Kieler Piraten greifen in die Schatzkiste

Landtagsfraktion bietet Ministerium Darlehen an

  • Dieter Hanisch, Kiel
  • Lesedauer: 2 Min.

Die Piratenpartei in der Rolle des Sparkommissars - in Schleswig-Holstein sind das nicht nur Lippenbekenntnisse der parlamentarischen Freibeuter. Die Newcomer im Kieler Landtag haben ihre ersten 16 Monate dort so sparsam gestaltet, dass die Fraktion jetzt dem Landesfinanzministerium 200 000 Euro als zinsloses Darlehen anbieten konnte - etwa ein Drittel des Jahresbudgets der Fraktion.

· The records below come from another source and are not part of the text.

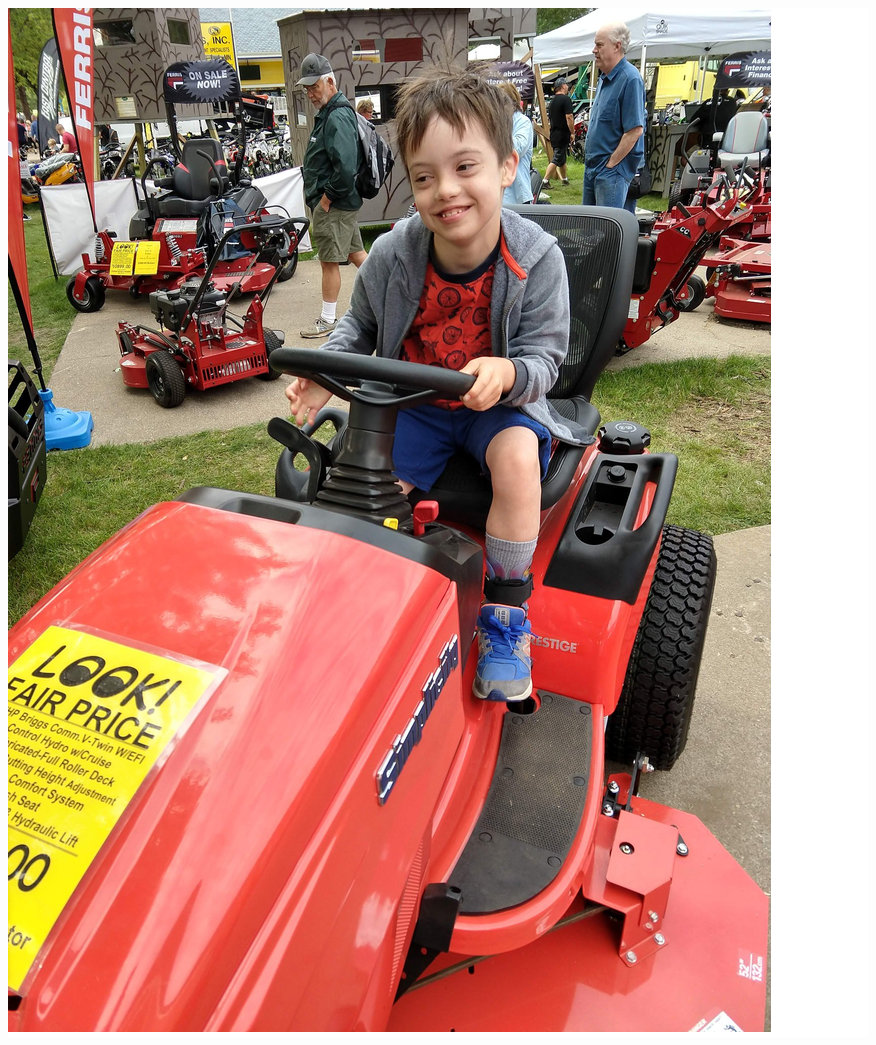 [![image](/assets/images/69512816_10220951040991463_6100787936280707072_n_10220951040951462.jpg)](/assets/images/69512816_10220951040991463_6100787936280707072_n_10220951040951462.jpg)
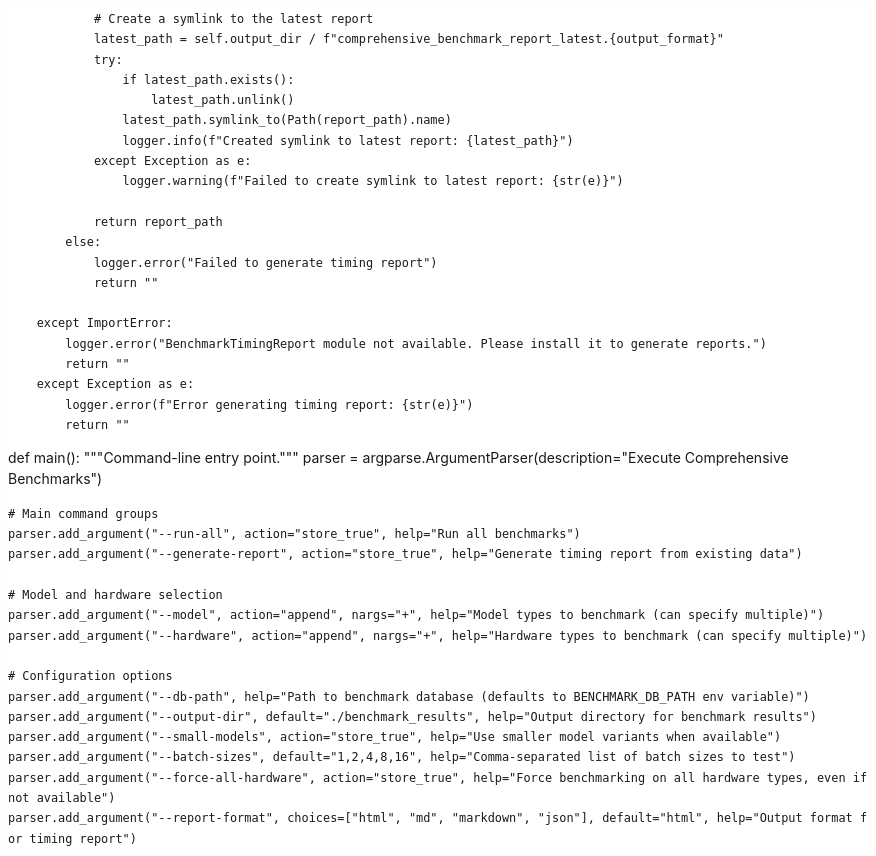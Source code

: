                 # Create a symlink to the latest report
                latest_path = self.output_dir / f"comprehensive_benchmark_report_latest.{output_format}"
                try:
                    if latest_path.exists():
                        latest_path.unlink()
                    latest_path.symlink_to(Path(report_path).name)
                    logger.info(f"Created symlink to latest report: {latest_path}")
                except Exception as e:
                    logger.warning(f"Failed to create symlink to latest report: {str(e)}")
                
                return report_path
            else:
                logger.error("Failed to generate timing report")
                return ""
                
        except ImportError:
            logger.error("BenchmarkTimingReport module not available. Please install it to generate reports.")
            return ""
        except Exception as e:
            logger.error(f"Error generating timing report: {str(e)}")
            return ""


def main():
    """Command-line entry point."""
    parser = argparse.ArgumentParser(description="Execute Comprehensive Benchmarks")
    
    # Main command groups
    parser.add_argument("--run-all", action="store_true", help="Run all benchmarks")
    parser.add_argument("--generate-report", action="store_true", help="Generate timing report from existing data")
    
    # Model and hardware selection
    parser.add_argument("--model", action="append", nargs="+", help="Model types to benchmark (can specify multiple)")
    parser.add_argument("--hardware", action="append", nargs="+", help="Hardware types to benchmark (can specify multiple)")
    
    # Configuration options
    parser.add_argument("--db-path", help="Path to benchmark database (defaults to BENCHMARK_DB_PATH env variable)")
    parser.add_argument("--output-dir", default="./benchmark_results", help="Output directory for benchmark results")
    parser.add_argument("--small-models", action="store_true", help="Use smaller model variants when available")
    parser.add_argument("--batch-sizes", default="1,2,4,8,16", help="Comma-separated list of batch sizes to test")
    parser.add_argument("--force-all-hardware", action="store_true", help="Force benchmarking on all hardware types, even if not available")
    parser.add_argument("--report-format", choices=["html", "md", "markdown", "json"], default="html", help="Output format for timing report")
    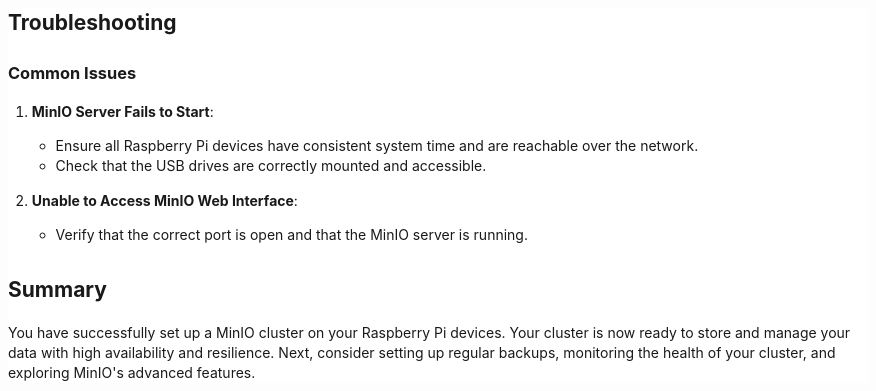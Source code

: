 ## Troubleshooting

### Common Issues

1. **MinIO Server Fails to Start**:
   - Ensure all Raspberry Pi devices have consistent system time and are reachable over the network.
   - Check that the USB drives are correctly mounted and accessible.

2. **Unable to Access MinIO Web Interface**:
   - Verify that the correct port is open and that the MinIO server is running.

## Summary

You have successfully set up a MinIO cluster on your Raspberry Pi devices. Your cluster is now ready to store and manage your data with high availability and resilience. Next, consider setting up regular backups, monitoring the health of your cluster, and exploring MinIO's advanced features.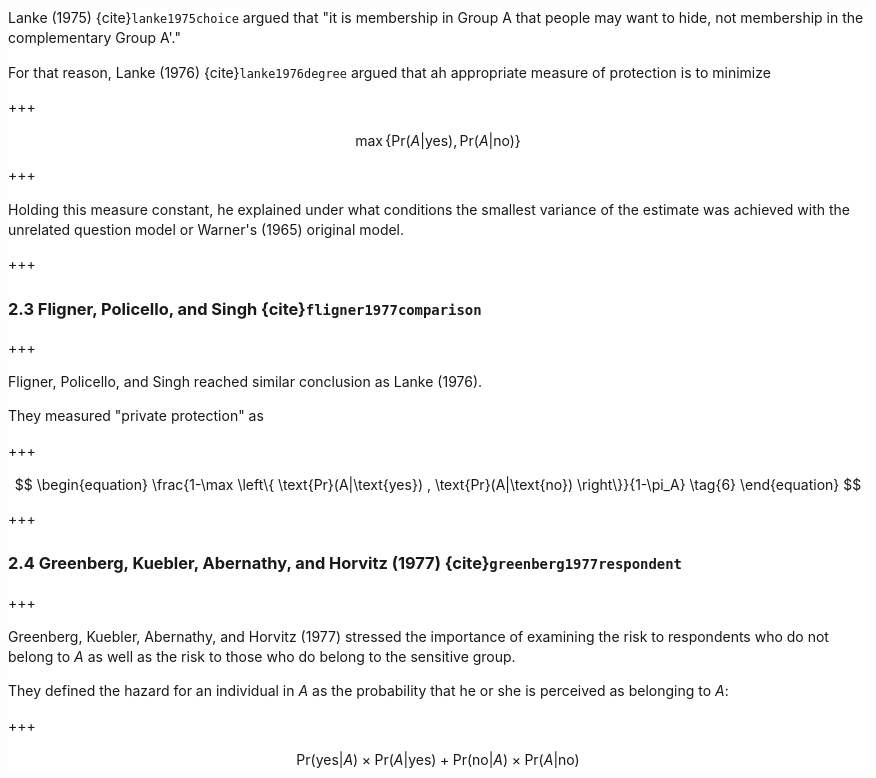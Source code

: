 Lanke (1975) {cite}`lanke1975choice` argued that "it is membership in Group A that people may want to hide, not membership in the complementary Group A'."

For that reason, Lanke (1976) {cite}`lanke1976degree` argued  that ah appropriate measure of protection is to minimize

+++

$$
\begin{equation}
\max \left\{ \text{Pr}(A|\text{yes}) , \text{Pr}(A|\text{no}) \right\} \tag{5}
\end{equation}
$$

+++

Holding this measure constant, he explained under what conditions the smallest variance of the estimate was achieved with the unrelated question model or Warner's (1965) original model.

+++

### 2.3 Fligner, Policello, and Singh {cite}`fligner1977comparison`

+++

Fligner, Policello, and Singh reached similar conclusion as Lanke (1976).

They measured "private protection" as

+++

$$
\begin{equation}
\frac{1-\max \left\{ \text{Pr}(A|\text{yes}) , \text{Pr}(A|\text{no}) \right\}}{1-\pi_A} \tag{6}
\end{equation}
$$

+++

### 2.4 Greenberg, Kuebler, Abernathy, and Horvitz (1977) {cite}`greenberg1977respondent` 

+++

Greenberg, Kuebler, Abernathy, and Horvitz (1977) stressed the importance of examining the risk to respondents who do not belong to $A$ as well as the risk to those who do belong to the sensitive group. 

They defined the hazard for an individual in $A$ as the probability that he or she is perceived as belonging to $A$:

+++

$$
\begin{equation}
\text{Pr}(\text{yes}|A)\times \text{Pr}(A|\text{yes})+\text{Pr}(\text{no}|A)\times \text{Pr}(A|\text{no}) \tag{7.a}
\end{equation}
$$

Die Summe bleibt im Besitz der Partei, die das Geld aber bei keiner Bank parken möchte, sondern mit ihrer Offerte erklärtermaßen einen kleinen Beitrag zur Milderung der angespannten Haushaltslage leisten will. Schleswig-Holstein ächzt unter einer Schuldenlast von 27,3 Milliarden Euro. Jährlich muss das Land 900 Millionen Euro allein an Zinsen ausgeben. Die Nettokreditaufnahme liegt derzeit bei 66 Millionen Euro - Zahlen, bei denen es einem schon schwindelig werden sollte.

Den ungewöhnlichen Weg der Piraten hatte in der Vergangenheit bereits die grüne Fraktion eingeschlagen. Im Jahr 2011 parkte sie 100 000 Euro beim Land, im Vorjahr waren es 80 000 Euro. Das Finanzministerium Schleswig-Holsteins ist für solch unerwarteten Geldzugriff dankbar, spart es doch temporär Zinsen bei der Kapitalbeschaffung.

Die Einsparungen bei den Piraten haben auch damit zu tun, dass beim Aufbau des Parlamentsapparates für ihre sechs Abgeordneten erst nach und nach Personal in die Kieler Landtagsbüros eingezogen ist. Die Partei setzt sich grundsätzlich dafür ein, dass die allen Parlamentsfraktionen zufließenden Mittel gedrosselt werden sollten. Zuletzt klagten die Piraten vor dem Landesverfassungsgericht in Schleswig, weil nach ihrer Ansicht die Zulagen für die Parlamentarischen Geschäftsführer der Parteien eine unerlaubte Sondervergütung darstellen. Die obersten Landesrichter verwarfen diese Klage allerdings. Die Piraten stimmten außerdem gegen automatische Diätenerhöhungen für Parlamentarier.

Im Kieler Finanzministerium unter der grünen Ministerin Monika Heinold ist man nach der Aktion der Piratenfraktion offenbar nicht abgeneigt, künftig über zinslose Darlehen auch aus anderen Quellen reale Wertschöpfung für das Bundesland zu betreiben. »Wenn die Größenordnung solch einer Einlage in einem vertretbaren Verhältnis zum Verwaltungsaufwand steht, wäre das ein charmantes Angebot, das wir natürlich prüfen würden«, erklärte dazu Ministeriumssprecher Sebastian Schaffer.